Mimicking the configuration for those machines in CICE, port Icepack to
'daley' and 'banting'.

* icepack_atmo: add stability functions with more explicit names

The two functions 'psimhu' and 'psixhu' in icepack_atmo compute the
stability functions in the unstable case for momentum and scalars (heat
and water), respectively. They are both function of X := (1 - 16
\zeta)^(1/4) (see [1], section 8.1.1). In the code X is computed first
('xqq') and passed to 'psimhu' and 'psixhu'.

Add two new functions with more explicit names, 'psi_momentum_unstable'
and 'psi_scalar_unstable', that take \zeta ('hol') as argument,
compute X internally and return the evaluated stability function.

A subsequent commit will refactor the code to use them.

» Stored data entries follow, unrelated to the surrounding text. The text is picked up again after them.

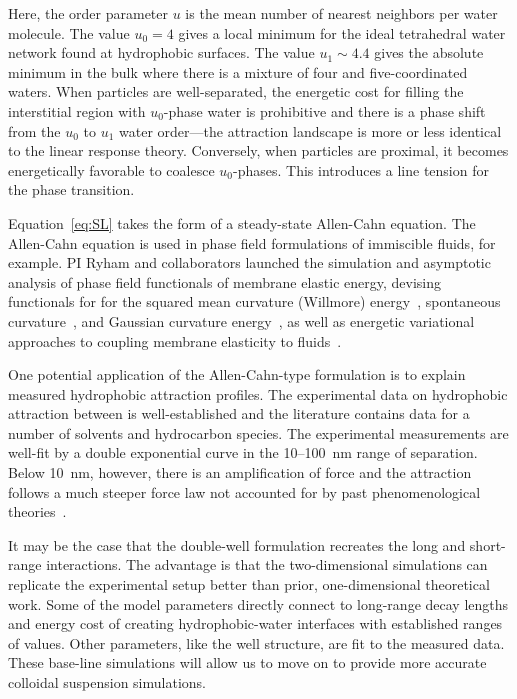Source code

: Here, the order parameter $u$ is the mean number of nearest neighbors
per water molecule. The value $u_0 = 4$ gives a local minimum for the
ideal tetrahedral water network found at hydrophobic surfaces. The value
$u_1 \sim 4.4$ gives the absolute minimum in the bulk where there is a
mixture of four and five-coordinated waters. When particles are
well-separated, the energetic cost for filling the interstitial region
with $u_0$-phase water is prohibitive and there is a phase shift from
the $u_0$ to $u_1$ water order---the attraction landscape is more or
less identical to the linear response theory. Conversely, when particles
are proximal, it becomes energetically favorable to coalesce
$u_0$-phases. This introduces a line tension for the phase transition.

Equation~\eqref{eq:SL} takes the form of a steady-state Allen-Cahn
equation. The Allen-Cahn equation is used in phase field formulations of
immiscible fluids, for example. PI Ryham and collaborators launched the
simulation and asymptotic analysis of phase field functionals of
membrane elastic energy, devising functionals for for the squared mean
curvature (Willmore) energy~\cite{0951-7715-18-3-016}, spontaneous
curvature~\cite{Du05}, and Gaussian curvature energy~\cite{DuEuler}, as
well as energetic variational approaches to coupling membrane elasticity
to fluids~\cite{QiangDu09}. 

One potential application of the Allen-Cahn-type formulation is to
explain measured hydrophobic attraction profiles. The experimental data
on hydrophobic attraction between  is
well-established and the literature contains data for a number of
solvents and hydrocarbon species. The experimental measurements are
well-fit by a double exponential curve in the 10--100~nm range of
separation. Below 10~nm, however, there is an amplification of force and
the attraction follows a much steeper force law not accounted for by
past phenomenological theories~\cite{Lin2005}.

It may be the case that the double-well formulation recreates the long
and short-range interactions. The advantage is that the two-dimensional
simulations can replicate the experimental setup better than prior,
one-dimensional theoretical work. Some of the model parameters directly
connect to long-range decay lengths and energy cost of creating
hydrophobic-water interfaces with established ranges of values. Other
parameters, like the well structure, are fit to the measured data. These
base-line simulations will allow us to move on to provide more accurate
colloidal suspension simulations. 

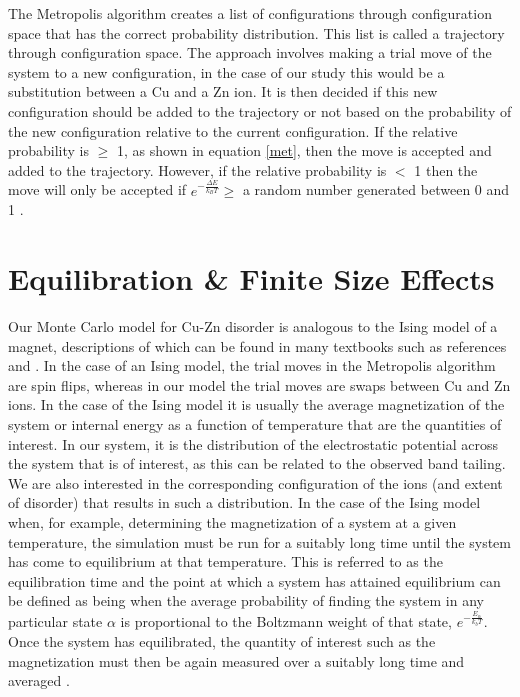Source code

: The Metropolis algorithm creates a list of configurations through configuration space that has the correct probability distribution. This list is called a trajectory through configuration space. The approach involves making a trial move of the system to a new configuration, in the case of our study this would be a substitution between a Cu and a Zn ion. It is then decided if this new configuration should be added to the trajectory or not based on the probability of the new configuration relative to the current configuration. If the relative probability is  $\geq$ 1, as shown in equation \ref{met}, then the move is accepted and added to the trajectory. However, if the relative probability is $<$ 1 then the move will only be accepted if $e^{-\frac{\Delta E}{k_BT}} \ge$ a random number generated between 0 and 1 \cite{Lesar3}.


\section{Equilibration \& Finite Size Effects}
Our Monte Carlo model for Cu-Zn disorder is analogous to the Ising model of a magnet, descriptions of which can be found in many textbooks such as references  and . In the case of an Ising model, the trial moves in the Metropolis algorithm are spin flips, whereas in our model the trial moves are swaps between Cu and Zn ions. In the case of the Ising model it is usually the average magnetization of the system or internal energy as a function of temperature that are the quantities of interest. In our system, it is the distribution of the electrostatic potential across the system that is of interest, as this can be related to the observed band tailing. We are also interested in the corresponding configuration of the ions (and extent of disorder) that results in such a distribution. In the case of the Ising model when, for example, determining the magnetization of a system at a given temperature, the simulation must be run for a suitably long time until the system has come to equilibrium at that temperature. This is referred to as the equilibration time and the point at which a system has attained equilibrium can be defined as being when the average probability of finding the system in any particular state $\alpha$ is proportional to the Boltzmann weight of that state, $e^{-\frac{E_\alpha}{k_bT}}$. Once the system has equilibrated, the quantity of interest such as the magnetization must then be again measured over a suitably long time and averaged \cite{MC}.

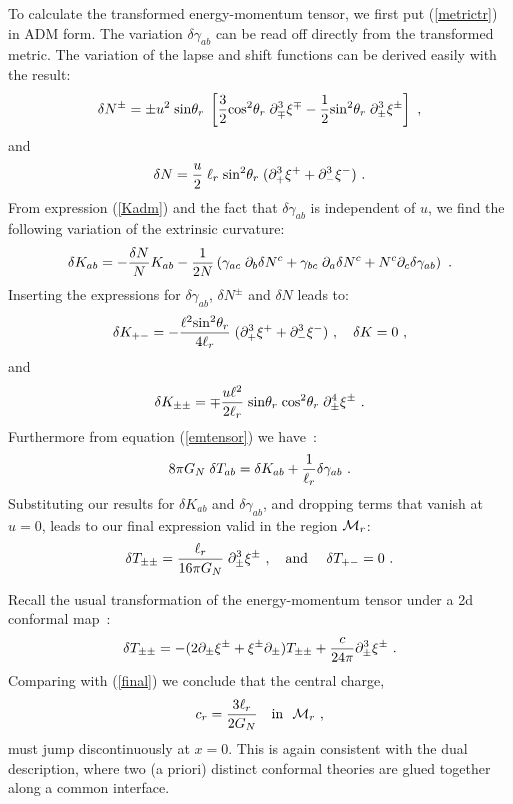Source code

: \documentclass[a4paper,12pt,oneside]{article}
\begin{document}
To calculate the transformed energy-momentum tensor, we first put
(\ref{metrictr}) in 
 ADM form. The variation   $\delta\gamma_{ab}$ can be 
read off directly
from  the transformed metric. The variation of the lapse and
shift functions can be derived easily with the result:
\begin{equation}
\delta N^\pm = \pm {u^2}\;{\rm sin}\theta_r\;
\left[{3\over 2}{\rm cos}^2\theta_r \; \partial_\mp^3\xi^\mp -
{1\over 2}{\rm sin}^2\theta_r \; \partial_\pm^3\xi^\pm\right]\ , 
\end{equation}
and
\begin{equation}
\delta N = {u \over 2}\;\ell_r\; {\rm sin}^2\theta_r
\; (\partial_+^3\xi^+ +
\partial_-^3\xi^-)\ .
\end{equation}
From  expression (\ref{Kadm}) 
and the fact that $\delta\gamma_{ab}$ is independent
of $u$,   we find the following variation of  the extrinsic curvature:
\begin{equation}
\delta K_{ab} = -{\delta N\over N} K_{ab} -{1\over 2N} \left(
\gamma_{ac}\;\partial_b\delta N^c+ \gamma_{bc}\;\partial_a\delta
 N^c +N^c\partial_c\delta\gamma_{ab}\right)
\ .
\end{equation}
Inserting the expressions for $\delta\gamma_{ab}$, $\delta N^\pm$
and $\delta N$  leads to:
\begin{equation}
\delta K_{+-} = -{\ell^2 
{\rm sin}^2\theta_r\over 4\ell_r}\; (\partial_+^3\xi^+ +
\partial_-^3\xi^-)\ , \ \ \ 
\delta K = 0\ ,
\end{equation}
and 
\begin{equation}
\delta K_{\pm\pm} = \mp {u \ell^2 \over 2\ell_r}\;{\rm sin}\theta_r\;
{\rm cos}^2\theta_r\; \partial^4_\pm\xi^\pm\ . 
\end{equation}
Furthermore from equation (\ref{emtensor}) we have~: 
\begin{equation}
8\pi G_N \; \delta T_{ab} = \delta K_{ab} + 
{1\over \ell_r} \delta\gamma_{ab}\ .
\end{equation}
Substituting our  results for $\delta K_{ab}$ and $\delta\gamma_{ab}$,
and dropping terms that vanish at $u=0$,
leads to  our  final expression valid in the region ${\cal M}_r$:
\begin{equation}
\delta T_{\pm\pm} =  {\ell_r \over 16\pi G_N}\;
 \partial_\pm^3 \xi^\pm \ , \ \ \ {\rm and} \ \ \ \
\delta T_{+-} = 0\ . 
\label{final}
\end{equation}


  Recall  the usual transformation of
the energy-momentum tensor under a  2d conformal map~:
\begin{equation}
\delta T_{\pm\pm} = - (2\partial_\pm \xi^\pm  +
 \xi^\pm\partial_\pm) T_{\pm\pm} + {c\over 24\pi} \partial^3_\pm \xi^\pm\ . 
\end{equation}
Comparing with (\ref{final}) we conclude that the 
central charge, 
\begin{equation}
c_r = {3\ell_r\over 2G_N}\ \ \ {\rm in}\ \ {\cal M}_r\ ,
\end{equation}
must jump  discontinuously at $x=0$. This is again
consistent with the dual description,  where two (a priori) distinct
conformal theories are glued together along a common interface.  
\end{document}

[1] B.G. Kauffman and W.G. Large. The CCSM coupler, version 5.0.1. 2002.
URL: https://github.com/CICE-Consortium/CICE/blob/master/doc/PDF/KL_NCAR2002.pdf.

* icepack_atmo: use 'psi_{momentum,scalar}_unstable'

Use the new functions 'psi_momentum_unstable' and 'psi_scalar_unstable'
introduced in the preceding commit to compute the stability function
evaluated at 'hol'. Remove duplicated computation  of 'xqq'.

Also remove the now unused functions 'psimhu' and 'psixhu'.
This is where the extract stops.